WASHINGTON - North Korea's Internet was on the fritz for a second day Tuesday. But the US is staying silent on whether it launched a cyber attack as payback for the hacking of Sony Pictures.
And in the murky world of cyber security, experts say there are several plausible scenarios for why North Korea suddenly went dark, stressing it's impossible to know exactly what happened.
Did the US launch a cyber attack on North Korea?
While some have been quick to make the link between Pyongyang's connectivity woes and a pledge by US President Barack Obama to retaliate for last month's Sony hack, many analysts aren't convinced.
"It's unlikely, if only because we can't make decisions that fast," said cyber expert James Lewis, a senior fellow with the Center for Strategic and International Studies (CSIS).
Washington has asked for help from Pyongyang's ally Beijing to rein the North's cyber activities, so "monkeying" around with Internet services linked to China would not make much sense, he told AFP.
It was also a pretty unsophisticated attack, if it was an attack, said Doug Madory, director of Internet Analysis with Dyn Research, the US monitoring company which broke the story of Pyongyang's Internet problems.

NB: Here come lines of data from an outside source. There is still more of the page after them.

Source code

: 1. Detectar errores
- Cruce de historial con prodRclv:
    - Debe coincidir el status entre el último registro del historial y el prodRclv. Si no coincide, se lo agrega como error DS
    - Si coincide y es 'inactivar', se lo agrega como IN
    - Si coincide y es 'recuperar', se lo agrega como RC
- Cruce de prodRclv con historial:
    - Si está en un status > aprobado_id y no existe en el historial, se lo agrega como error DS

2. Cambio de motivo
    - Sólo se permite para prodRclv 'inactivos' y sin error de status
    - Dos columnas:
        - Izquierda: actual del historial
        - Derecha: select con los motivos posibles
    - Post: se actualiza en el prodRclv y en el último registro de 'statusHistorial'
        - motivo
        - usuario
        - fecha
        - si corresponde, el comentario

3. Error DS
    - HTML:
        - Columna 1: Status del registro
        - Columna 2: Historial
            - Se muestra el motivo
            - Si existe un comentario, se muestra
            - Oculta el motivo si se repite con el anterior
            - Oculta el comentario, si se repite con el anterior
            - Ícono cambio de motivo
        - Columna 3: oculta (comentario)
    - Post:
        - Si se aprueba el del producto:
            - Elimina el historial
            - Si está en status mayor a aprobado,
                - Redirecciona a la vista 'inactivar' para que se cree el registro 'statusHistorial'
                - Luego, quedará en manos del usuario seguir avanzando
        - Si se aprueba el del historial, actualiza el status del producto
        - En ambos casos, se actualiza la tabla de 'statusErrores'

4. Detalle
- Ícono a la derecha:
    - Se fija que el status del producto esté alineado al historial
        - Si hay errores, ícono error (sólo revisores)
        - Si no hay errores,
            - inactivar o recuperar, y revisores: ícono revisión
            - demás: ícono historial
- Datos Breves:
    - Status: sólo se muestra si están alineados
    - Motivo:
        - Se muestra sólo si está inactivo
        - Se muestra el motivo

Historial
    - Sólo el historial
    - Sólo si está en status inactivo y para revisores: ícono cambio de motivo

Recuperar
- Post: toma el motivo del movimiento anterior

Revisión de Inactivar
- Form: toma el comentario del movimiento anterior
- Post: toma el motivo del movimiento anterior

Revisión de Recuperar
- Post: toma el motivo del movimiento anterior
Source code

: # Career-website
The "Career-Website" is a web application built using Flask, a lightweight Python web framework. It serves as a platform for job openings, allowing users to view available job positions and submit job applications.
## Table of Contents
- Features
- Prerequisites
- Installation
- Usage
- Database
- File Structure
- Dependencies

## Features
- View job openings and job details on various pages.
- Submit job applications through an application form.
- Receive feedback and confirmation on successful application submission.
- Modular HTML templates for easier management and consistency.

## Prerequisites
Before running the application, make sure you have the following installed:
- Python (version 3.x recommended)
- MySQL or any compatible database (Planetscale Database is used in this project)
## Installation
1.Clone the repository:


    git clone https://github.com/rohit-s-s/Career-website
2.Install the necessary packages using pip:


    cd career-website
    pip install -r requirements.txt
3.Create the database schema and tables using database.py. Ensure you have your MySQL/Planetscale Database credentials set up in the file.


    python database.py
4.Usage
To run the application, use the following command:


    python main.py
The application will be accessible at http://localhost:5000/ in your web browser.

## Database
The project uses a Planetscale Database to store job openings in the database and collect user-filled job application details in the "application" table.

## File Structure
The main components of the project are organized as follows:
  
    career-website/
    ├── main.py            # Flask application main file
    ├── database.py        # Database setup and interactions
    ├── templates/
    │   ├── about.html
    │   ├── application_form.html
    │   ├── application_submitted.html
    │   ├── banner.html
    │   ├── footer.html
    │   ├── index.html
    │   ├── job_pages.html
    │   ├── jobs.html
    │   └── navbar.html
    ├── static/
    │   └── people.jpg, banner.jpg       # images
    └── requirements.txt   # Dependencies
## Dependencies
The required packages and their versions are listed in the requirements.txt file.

"We don't have direct evidence of some kind of cyber attack, but it would be consistent with that," he told AFP. Given the low-level of sophistication "the cast of characters that could have pulled this off is immense." "If a nation state such as the US wanted to take North Korea off, I'm not sure it would have taken them 12 hours." For its part, the Obama administration is dodging questions and refusing to publicly outline any measures it takes against Pyongyang.
So is China the main suspect?
It's certainly near the top of the list. North Korea only has connections to four Internet networks and they all run through China, operated by a single provider, China Unicom.
"That's a fragile state of affairs," said Jim Cowie, chief scientist with Dyn Research.
China has been increasingly frustrated by the erratic behaviour of North Korea's new young leader, Kim Jong-Un.
Simply pulling the plug on its Internet would send a strong signal of its displeasure, while at the same time shoring up ties with the United States which has indicted five Chinese military officers for hacking into US companies to steal trade secrets.
On the other hand, simply pulling a plug would not have caused the "hours and hours" of instability in the networks, which first alerted Dyn Research to the problem.
Could the outage be an internal North Korean issue?
CSIS analyst Lewis believes the top scenario is the North Koreans either "inadvertently doing this, or more likely combing through their networks" to figure out how the US traced them to the Sony attack.
"The pattern of up-and-down connectivity, followed by a total outage, is consistent with a fragile network under external attack," said Cowie.
"But it's also consistent with more common causes, such as power problems," he argued, pointing to such things as breaks in fiberoptic cables.
What about hacktivist groups such as Anonymous?
"It's entirely possible that there is a joker out there," said Madory, adding that what appears to have happened was that the North Korean networks came under some kind of "duress", began struggling to stay up and then eventually just caved in.
Supporting this theory is the fact that North Korea has been targeted by Anonymous in the past.
Have nations carried out other cyber attacks against countries?
Yes. North Korea is believed to have carried out five cyber attacks on South Korea, according to Lewis.
The Stuxnet malware programme, widely thought to have been developed by the US and Israel around 2009, was a computer worm reportedly designed to sabotage Iran's efforts to make a nuclear bomb.
At least seven countries are believed to have carried out cyber attacks: Britain, China, Israel, Iran, North Korea, Russia and the United States, Lewis said. About another dozen countries are reportedly trying to develop cyberattack capabilities.
Where does international law stand?
An international legal framework on cyber warfare is currently being negotiated through the UN First Committee, which deals with disarmament and threats to international peace.
"There's an agreement that international law applies, but there's recognition that there are gray areas," said Lewis. The use of force is prohibited for example, "but how about the erasure of data?" Ironically, the Sony affair could help the negotiators by providing data to guide the discussions.
Madory argued, however, that if the United States is not involved it should come out and say so, and similarly China Unicom could share its data in a bid to solve the mystery.